Hena menatap Layla sebentar lalu tersenyum. "Dia tidak apa-apa." Ucapnya setelah selesai memeriksa keadaan gadis yang saat ini mulai menunjukkan tanda-tanda akan bangun.

Layla sendiri bisa melihat bulu mata teman dekatnya bergetar lalu sepasang kelopak indah itu terbuka. Senyum lebar terpatri di bibir Layla. Tanpa berlama-lama langsung dipeluknya Yuriel dengan sangat erat.

"Yuriel, syukurlah kau baik-baik saja!"

Yuriel terdiam, mencoba mencerna situasinya saat ini. Perlahan tubuh berbaringnya bangkit menjadi duduk dan mata birunya mengedar sedikit demi sedikit secara perlahan. Memandangi ruang bernuansa merah keemasan tempatnya berada saat ini dan seorang gadis berambut emas yang tengah memeluknya erat.

Situasinya sangat jauh berbeda dari apa yang diingatnya. Yuriel tidak mungkin bermimpi. Yang tadi itu nyata. Jantungnya telah dicabut keluar dan dihancurkan bahkan nafas terakhirnya tak dapat ia hembuskan sampai tuntas.
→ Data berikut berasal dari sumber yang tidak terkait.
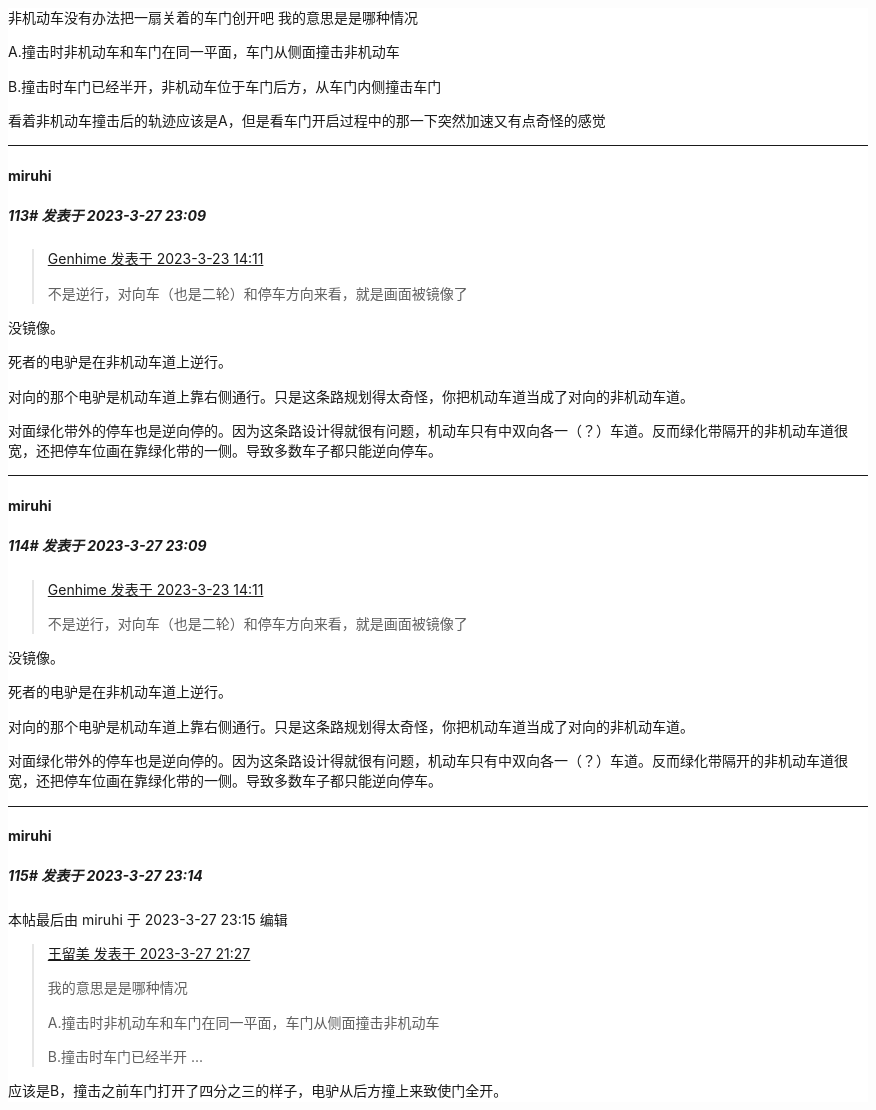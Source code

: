 非机动车没有办法把一扇关着的车门创开吧</blockquote>
我的意思是是哪种情况

A.撞击时非机动车和车门在同一平面，车门从侧面撞击非机动车

B.撞击时车门已经半开，非机动车位于车门后方，从车门内侧撞击车门

看着非机动车撞击后的轨迹应该是A，但是看车门开启过程中的那一下突然加速又有点奇怪的感觉


*****

####  miruhi  
##### 113#       发表于 2023-3-27 23:09

<blockquote><a href="httphttps://bbs.saraba1st.com/2b/forum.php?mod=redirect&amp;goto=findpost&amp;pid=60193662&amp;ptid=2125432" target="_blank">Genhime 发表于 2023-3-23 14:11</a>

不是逆行，对向车（也是二轮）和停车方向来看，就是画面被镜像了</blockquote>
没镜像。

死者的电驴是在非机动车道上逆行。

对向的那个电驴是机动车道上靠右侧通行。只是这条路规划得太奇怪，你把机动车道当成了对向的非机动车道。

对面绿化带外的停车也是逆向停的。因为这条路设计得就很有问题，机动车只有中双向各一（？）车道。反而绿化带隔开的非机动车道很宽，还把停车位画在靠绿化带的一侧。导致多数车子都只能逆向停车。

*****

####  miruhi  
##### 114#       发表于 2023-3-27 23:09

<blockquote><a href="httphttps://bbs.saraba1st.com/2b/forum.php?mod=redirect&amp;goto=findpost&amp;pid=60193662&amp;ptid=2125432" target="_blank">Genhime 发表于 2023-3-23 14:11</a>

不是逆行，对向车（也是二轮）和停车方向来看，就是画面被镜像了</blockquote>
没镜像。

死者的电驴是在非机动车道上逆行。

对向的那个电驴是机动车道上靠右侧通行。只是这条路规划得太奇怪，你把机动车道当成了对向的非机动车道。

对面绿化带外的停车也是逆向停的。因为这条路设计得就很有问题，机动车只有中双向各一（？）车道。反而绿化带隔开的非机动车道很宽，还把停车位画在靠绿化带的一侧。导致多数车子都只能逆向停车。


*****

####  miruhi  
##### 115#       发表于 2023-3-27 23:14

 本帖最后由 miruhi 于 2023-3-27 23:15 编辑 
<blockquote><a href="httphttps://bbs.saraba1st.com/2b/forum.php?mod=redirect&amp;goto=findpost&amp;pid=60245227&amp;ptid=2125432" target="_blank">王留美 发表于 2023-3-27 21:27</a>

我的意思是是哪种情况

A.撞击时非机动车和车门在同一平面，车门从侧面撞击非机动车

B.撞击时车门已经半开 ...</blockquote>
应该是B，撞击之前车门打开了四分之三的样子，电驴从后方撞上来致使门全开。

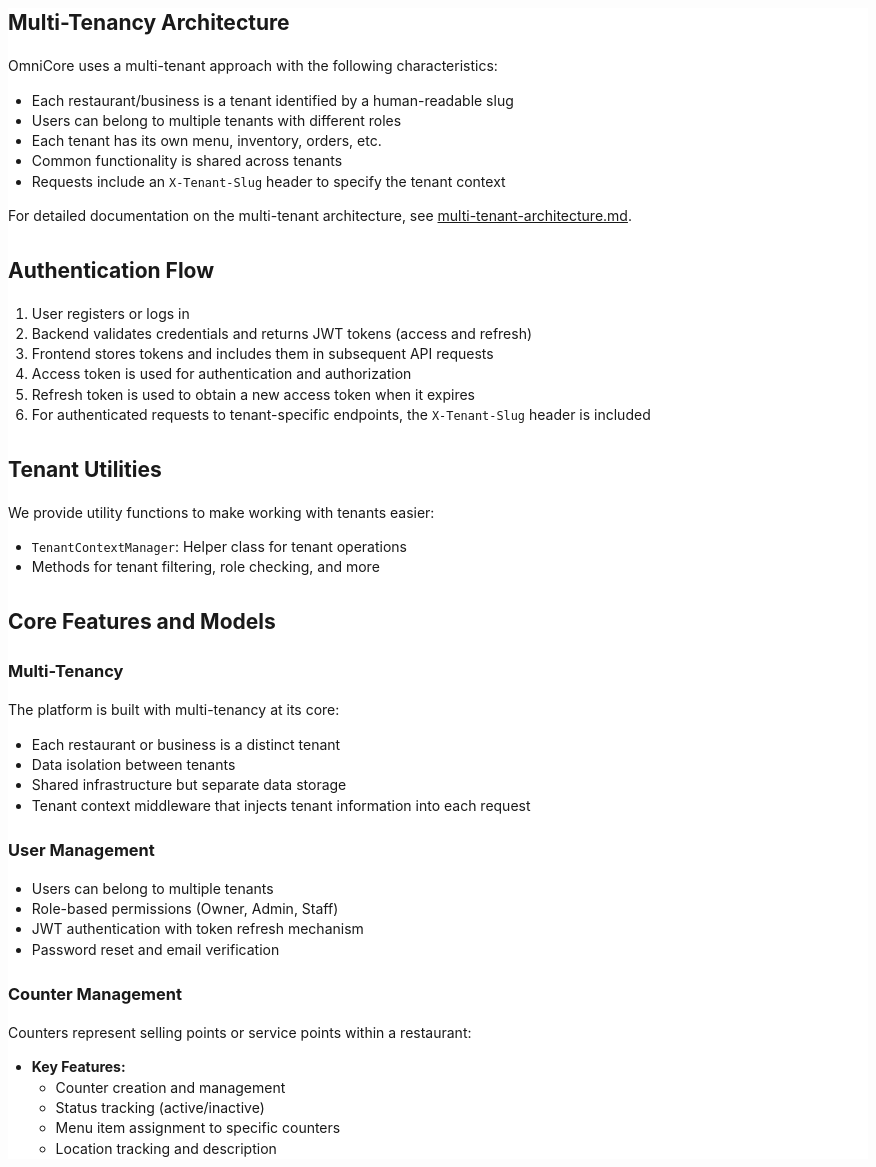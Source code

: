 ## Multi-Tenancy Architecture

OmniCore uses a multi-tenant approach with the following characteristics:

- Each restaurant/business is a tenant identified by a human-readable slug
- Users can belong to multiple tenants with different roles
- Each tenant has its own menu, inventory, orders, etc.
- Common functionality is shared across tenants
- Requests include an `X-Tenant-Slug` header to specify the tenant context

For detailed documentation on the multi-tenant architecture, see [multi-tenant-architecture.md](docs/multi-tenant-architecture.md).

## Authentication Flow

1. User registers or logs in
2. Backend validates credentials and returns JWT tokens (access and refresh)
3. Frontend stores tokens and includes them in subsequent API requests
4. Access token is used for authentication and authorization
5. Refresh token is used to obtain a new access token when it expires
6. For authenticated requests to tenant-specific endpoints, the `X-Tenant-Slug` header is included

## Tenant Utilities

We provide utility functions to make working with tenants easier:

- `TenantContextManager`: Helper class for tenant operations
- Methods for tenant filtering, role checking, and more

## Core Features and Models

### Multi-Tenancy

The platform is built with multi-tenancy at its core:

- Each restaurant or business is a distinct tenant
- Data isolation between tenants
- Shared infrastructure but separate data storage
- Tenant context middleware that injects tenant information into each request

### User Management

- Users can belong to multiple tenants
- Role-based permissions (Owner, Admin, Staff)
- JWT authentication with token refresh mechanism
- Password reset and email verification

### Counter Management

Counters represent selling points or service points within a restaurant:

- **Key Features:**
  - Counter creation and management
  - Status tracking (active/inactive)
  - Menu item assignment to specific counters
  - Location tracking and description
'Aku mulai bertanya-tanya, ada berapa banyak orang yang memiliki nama Yuriel? Apakah Yuriel yang lainnya hidup dengan nasib buruk yang sama sehingga memutuskan mengakhiri hidup dan mengoper nasibnya padaku?'

Ini dirinya namun berada di tubuh yang lain sebab saat melihat kedua tangannya, Yuriel menemukan ada banyak sekali luka sayatan baru bahkan bekas yang luka yang mengering pun ada. Mungkinkah Yuriel yang ini gemar melukai dirinya sendiri untuk menghadirkan rasa lega di kala tertekan?
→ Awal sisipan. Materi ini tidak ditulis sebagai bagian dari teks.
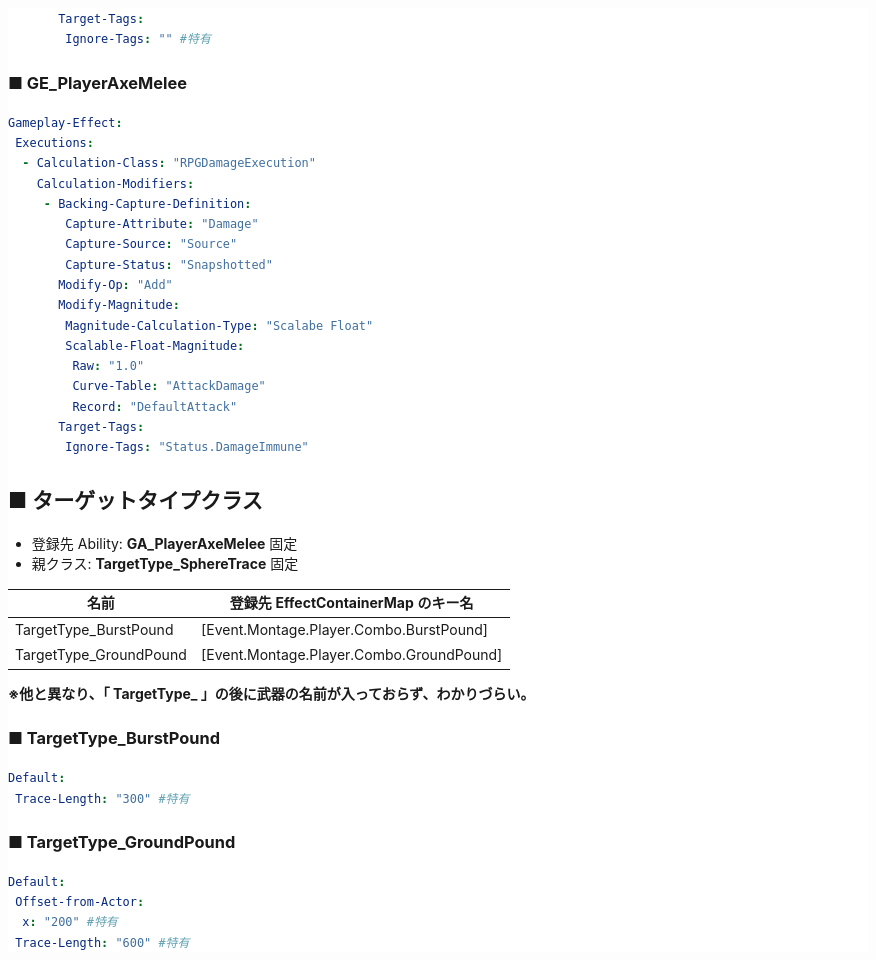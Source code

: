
 ```yaml
       Target-Tags:
        Ignore-Tags: "" #特有
```

### ■ GE_PlayerAxeMelee
```yaml
Gameplay-Effect:
 Executions:
  - Calculation-Class: "RPGDamageExecution"
    Calculation-Modifiers:
     - Backing-Capture-Definition:
        Capture-Attribute: "Damage"
        Capture-Source: "Source"
        Capture-Status: "Snapshotted"
       Modify-Op: "Add"
       Modify-Magnitude:
        Magnitude-Calculation-Type: "Scalabe Float"
        Scalable-Float-Magnitude:
         Raw: "1.0"
         Curve-Table: "AttackDamage"
         Record: "DefaultAttack"
       Target-Tags:
        Ignore-Tags: "Status.DamageImmune"
```

## ■ ターゲットタイプクラス
* 登録先 Ability: **GA_PlayerAxeMelee** 固定
* 親クラス: **TargetType_SphereTrace** 固定

| 名前 | 登録先 EffectContainerMap のキー名 |
| ----- | ----- |
| TargetType_BurstPound | [Event.Montage.Player.Combo.BurstPound] |
| TargetType_GroundPound | [Event.Montage.Player.Combo.GroundPound] |

**※他と異なり、「 TargetType_ 」の後に武器の名前が入っておらず、わかりづらい。**

### ■ TargetType_BurstPound
```yaml
Default:
 Trace-Length: "300" #特有
```

### ■ TargetType_GroundPound
```yaml
Default:
 Offset-from-Actor:
  x: "200" #特有
 Trace-Length: "600" #特有
```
"Yuriel," Layla masih menangis tersedu-sedu sambil memegangi kedua tangan Yuriel. "Aku sudah bilang kalau ada masalah cerita padaku. Kita cari solusinya sama-sama, kenapa malah mencoba bunuh diri ha? Hiksss!"
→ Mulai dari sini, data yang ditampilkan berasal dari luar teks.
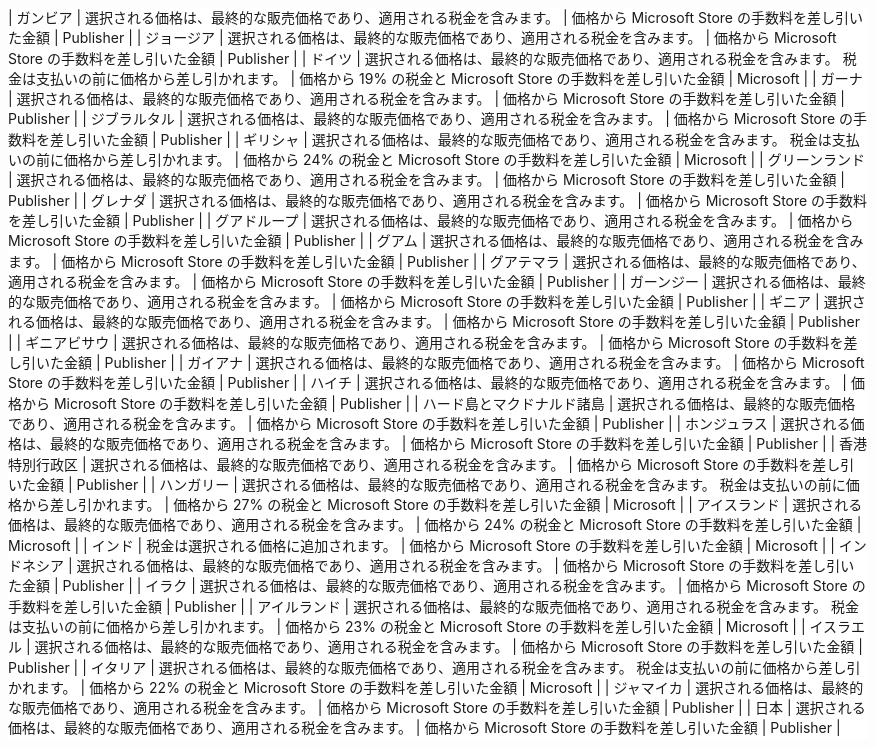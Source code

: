 | ガンビア                       | 選択される価格は、最終的な販売価格であり、適用される税金を含みます。                                                                   | 価格から Microsoft Store の手数料を差し引いた金額                 | Publisher          |
| ジョージア                          | 選択される価格は、最終的な販売価格であり、適用される税金を含みます。                                                                   | 価格から Microsoft Store の手数料を差し引いた金額                 | Publisher          |
| ドイツ                          | 選択される価格は、最終的な販売価格であり、適用される税金を含みます。 税金は支払いの前に価格から差し引かれます。              | 価格から 19% の税金と Microsoft Store の手数料を差し引いた金額 | Microsoft          |
| ガーナ                            | 選択される価格は、最終的な販売価格であり、適用される税金を含みます。                                                                   | 価格から Microsoft Store の手数料を差し引いた金額                 | Publisher          |
| ジブラルタル                        | 選択される価格は、最終的な販売価格であり、適用される税金を含みます。                                                                   | 価格から Microsoft Store の手数料を差し引いた金額                 | Publisher          |
| ギリシャ                           | 選択される価格は、最終的な販売価格であり、適用される税金を含みます。 税金は支払いの前に価格から差し引かれます。              | 価格から 24% の税金と Microsoft Store の手数料を差し引いた金額 | Microsoft          |
| グリーンランド                        | 選択される価格は、最終的な販売価格であり、適用される税金を含みます。                                                                   | 価格から Microsoft Store の手数料を差し引いた金額                 | Publisher          |
| グレナダ                          | 選択される価格は、最終的な販売価格であり、適用される税金を含みます。                                                                   | 価格から Microsoft Store の手数料を差し引いた金額                 | Publisher          |
| グアドループ                       | 選択される価格は、最終的な販売価格であり、適用される税金を含みます。                                                                   | 価格から Microsoft Store の手数料を差し引いた金額                 | Publisher          |
| グアム                             | 選択される価格は、最終的な販売価格であり、適用される税金を含みます。                                                                   | 価格から Microsoft Store の手数料を差し引いた金額                 | Publisher          |
| グアテマラ                        | 選択される価格は、最終的な販売価格であり、適用される税金を含みます。  | 価格から Microsoft Store の手数料を差し引いた金額                 | Publisher          |
| ガーンジー                         | 選択される価格は、最終的な販売価格であり、適用される税金を含みます。                                                                   | 価格から Microsoft Store の手数料を差し引いた金額                 | Publisher          |
| ギニア                           | 選択される価格は、最終的な販売価格であり、適用される税金を含みます。                                                                   | 価格から Microsoft Store の手数料を差し引いた金額                 | Publisher          |
| ギニアビサウ                    | 選択される価格は、最終的な販売価格であり、適用される税金を含みます。                                                                   | 価格から Microsoft Store の手数料を差し引いた金額                 | Publisher          |
| ガイアナ                           | 選択される価格は、最終的な販売価格であり、適用される税金を含みます。                                                                   | 価格から Microsoft Store の手数料を差し引いた金額                 | Publisher          |
| ハイチ                            | 選択される価格は、最終的な販売価格であり、適用される税金を含みます。                                                                   | 価格から Microsoft Store の手数料を差し引いた金額                 | Publisher          |
| ハード島とマクドナルド諸島      | 選択される価格は、最終的な販売価格であり、適用される税金を含みます。                                                                   | 価格から Microsoft Store の手数料を差し引いた金額                 | Publisher          |
| ホンジュラス                         | 選択される価格は、最終的な販売価格であり、適用される税金を含みます。                                                                   | 価格から Microsoft Store の手数料を差し引いた金額                 | Publisher          |
| 香港特別行政区                    | 選択される価格は、最終的な販売価格であり、適用される税金を含みます。                                                                   | 価格から Microsoft Store の手数料を差し引いた金額                 | Publisher          |
| ハンガリー                          | 選択される価格は、最終的な販売価格であり、適用される税金を含みます。 税金は支払いの前に価格から差し引かれます。              | 価格から 27% の税金と Microsoft Store の手数料を差し引いた金額 | Microsoft          |
| アイスランド                          | 選択される価格は、最終的な販売価格であり、適用される税金を含みます。                                                                   | 価格から 24% の税金と Microsoft Store の手数料を差し引いた金額               | Microsoft         |
| インド                            | 税金は選択される価格に追加されます。                                                                                                      | 価格から Microsoft Store の手数料を差し引いた金額                 | Microsoft          |
| インドネシア                        | 選択される価格は、最終的な販売価格であり、適用される税金を含みます。  | 価格から Microsoft Store の手数料を差し引いた金額                 | Publisher          |
| イラク                             | 選択される価格は、最終的な販売価格であり、適用される税金を含みます。                                                                   | 価格から Microsoft Store の手数料を差し引いた金額                 | Publisher          |
| アイルランド                          | 選択される価格は、最終的な販売価格であり、適用される税金を含みます。 税金は支払いの前に価格から差し引かれます。              | 価格から 23% の税金と Microsoft Store の手数料を差し引いた金額 | Microsoft          |
| イスラエル                           | 選択される価格は、最終的な販売価格であり、適用される税金を含みます。                                                                   | 価格から Microsoft Store の手数料を差し引いた金額                 | Publisher          |
| イタリア                            | 選択される価格は、最終的な販売価格であり、適用される税金を含みます。 税金は支払いの前に価格から差し引かれます。              | 価格から 22% の税金と Microsoft Store の手数料を差し引いた金額 | Microsoft          |
| ジャマイカ                          | 選択される価格は、最終的な販売価格であり、適用される税金を含みます。                                                                   | 価格から Microsoft Store の手数料を差し引いた金額                 | Publisher          |
| 日本                            | 選択される価格は、最終的な販売価格であり、適用される税金を含みます。                                                                   | 価格から Microsoft Store の手数料を差し引いた金額                 | Publisher          |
Hena sendiri selaku tabib yang memeriksa kondisi Yuriel dibuat agak terkejut karena meski kepalanya terluka separah itu akibat terbentur dasar kolam yang terbilang sangat dangkal, Yuriel masih selamat bahkan tidak meringis kesakitan sama sekali malahan Layla yang terus-menerus histeris.

"Aku baik-baik saja." Setelah dirasa cukup lama berdiam diri, Yuriel membuka kata untuk menenangkan gadis yang tak lain dan tak bukan ialah sang female lead cerita.

Entah bagaimana Yuriel bisa sampai disini setelah mati rasanya tak perlu dibahas lagi karena ia sendiri pun tidak tahu. Yang terpenting sekarang ia baik-baik saja meski tubuhnya lemah. Katanya ia habis mencoba melakukan bunuh diri.

"Kau yakin?" Layla bertanya sambil menyeka air mata di pipinya. "Berjanjilah sesulit apapun masalahnya, katakan padaku. Jangan rahasiakan apa-apa lagi. Aku tak mau kau sampai nekat melompat begitu!"

"Aku berjanji." Singkat Yuriel menyahut.

Layla mulai tersenyum meski kedua matanya masih terus mengeluarkan air, tetapi setidaknya perasaannya sudah lebih baik sekarang.

"Kupegang janjimu." Katanya lagi dengan nada serius dan kedua mata melotot yang membuatnya malah terlihat imut.

Beberapa saat kemudian Yuriel ditinggalkan sendiri di ruangan itu untuk beristirahat. Hena dan Layla pamit bersamaan setelah berpesan pada Yuriel untuk melanjutkan kegiatan tidur. Tetapi, bukan Yuriel namanya kalau patuh begitu saja.